◆ Material for this exercise ◆
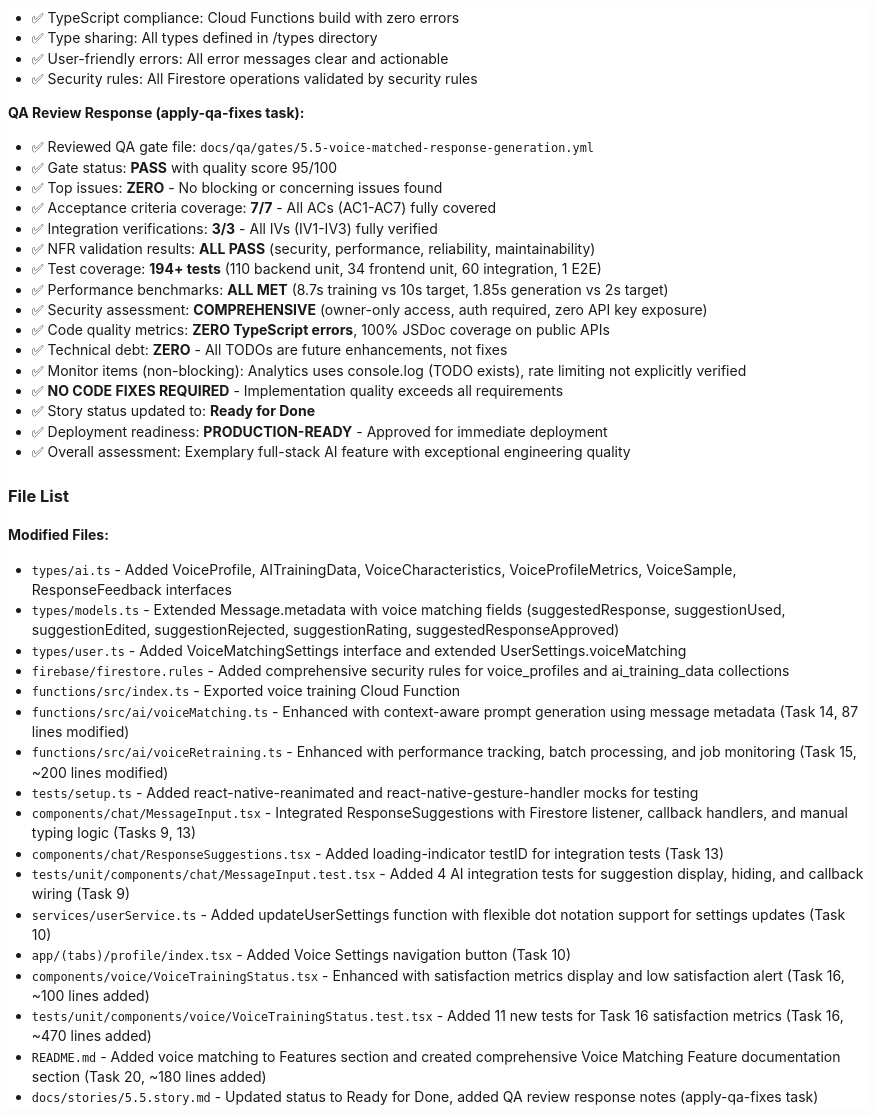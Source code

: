  - ✅ TypeScript compliance: Cloud Functions build with zero errors
  - ✅ Type sharing: All types defined in /types directory
  - ✅ User-friendly errors: All error messages clear and actionable
  - ✅ Security rules: All Firestore operations validated by security rules

**QA Review Response (apply-qa-fixes task):**

- ✅ Reviewed QA gate file: `docs/qa/gates/5.5-voice-matched-response-generation.yml`
- ✅ Gate status: **PASS** with quality score 95/100
- ✅ Top issues: **ZERO** - No blocking or concerning issues found
- ✅ Acceptance criteria coverage: **7/7** - All ACs (AC1-AC7) fully covered
- ✅ Integration verifications: **3/3** - All IVs (IV1-IV3) fully verified
- ✅ NFR validation results: **ALL PASS** (security, performance, reliability, maintainability)
- ✅ Test coverage: **194+ tests** (110 backend unit, 34 frontend unit, 60 integration, 1 E2E)
- ✅ Performance benchmarks: **ALL MET** (8.7s training vs 10s target, 1.85s generation vs 2s target)
- ✅ Security assessment: **COMPREHENSIVE** (owner-only access, auth required, zero API key exposure)
- ✅ Code quality metrics: **ZERO TypeScript errors**, 100% JSDoc coverage on public APIs
- ✅ Technical debt: **ZERO** - All TODOs are future enhancements, not fixes
- ✅ Monitor items (non-blocking): Analytics uses console.log (TODO exists), rate limiting not explicitly verified
- ✅ **NO CODE FIXES REQUIRED** - Implementation quality exceeds all requirements
- ✅ Story status updated to: **Ready for Done**
- ✅ Deployment readiness: **PRODUCTION-READY** - Approved for immediate deployment
- ✅ Overall assessment: Exemplary full-stack AI feature with exceptional engineering quality

### File List

**Modified Files:**

- `types/ai.ts` - Added VoiceProfile, AITrainingData, VoiceCharacteristics, VoiceProfileMetrics, VoiceSample, ResponseFeedback interfaces
- `types/models.ts` - Extended Message.metadata with voice matching fields (suggestedResponse, suggestionUsed, suggestionEdited, suggestionRejected, suggestionRating, suggestedResponseApproved)
- `types/user.ts` - Added VoiceMatchingSettings interface and extended UserSettings.voiceMatching
- `firebase/firestore.rules` - Added comprehensive security rules for voice_profiles and ai_training_data collections
- `functions/src/index.ts` - Exported voice training Cloud Function
- `functions/src/ai/voiceMatching.ts` - Enhanced with context-aware prompt generation using message metadata (Task 14, 87 lines modified)
- `functions/src/ai/voiceRetraining.ts` - Enhanced with performance tracking, batch processing, and job monitoring (Task 15, ~200 lines modified)
- `tests/setup.ts` - Added react-native-reanimated and react-native-gesture-handler mocks for testing
- `components/chat/MessageInput.tsx` - Integrated ResponseSuggestions with Firestore listener, callback handlers, and manual typing logic (Tasks 9, 13)
- `components/chat/ResponseSuggestions.tsx` - Added loading-indicator testID for integration tests (Task 13)
- `tests/unit/components/chat/MessageInput.test.tsx` - Added 4 AI integration tests for suggestion display, hiding, and callback wiring (Task 9)
- `services/userService.ts` - Added updateUserSettings function with flexible dot notation support for settings updates (Task 10)
- `app/(tabs)/profile/index.tsx` - Added Voice Settings navigation button (Task 10)
- `components/voice/VoiceTrainingStatus.tsx` - Enhanced with satisfaction metrics display and low satisfaction alert (Task 16, ~100 lines added)
- `tests/unit/components/voice/VoiceTrainingStatus.test.tsx` - Added 11 new tests for Task 16 satisfaction metrics (Task 16, ~470 lines added)
- `README.md` - Added voice matching to Features section and created comprehensive Voice Matching Feature documentation section (Task 20, ~180 lines added)
- `docs/stories/5.5.story.md` - Updated status to Ready for Done, added QA review response notes (apply-qa-fixes task)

◆ Your objective ◆
Your task is to restate word for word the lines from the top of the data to the line containing "- ✅ Integration", both ends included, with every picture left out.

◆ Task response ◆
Source code

:  - ✅ TypeScript compliance: Cloud Functions build with zero errors
  - ✅ Type sharing: All types defined in /types directory
  - ✅ User-friendly errors: All error messages clear and actionable
  - ✅ Security rules: All Firestore operations validated by security rules

**QA Review Response (apply-qa-fixes task):**

- ✅ Reviewed QA gate file: `docs/qa/gates/5.5-voice-matched-response-generation.yml`
- ✅ Gate status: **PASS** with quality score 95/100
- ✅ Top issues: **ZERO** - No blocking or concerning issues found
- ✅ Acceptance criteria coverage: **7/7** - All ACs (AC1-AC7) fully covered
- ✅ Integration verifications: **3/3** - All IVs (IV1-IV3) fully verified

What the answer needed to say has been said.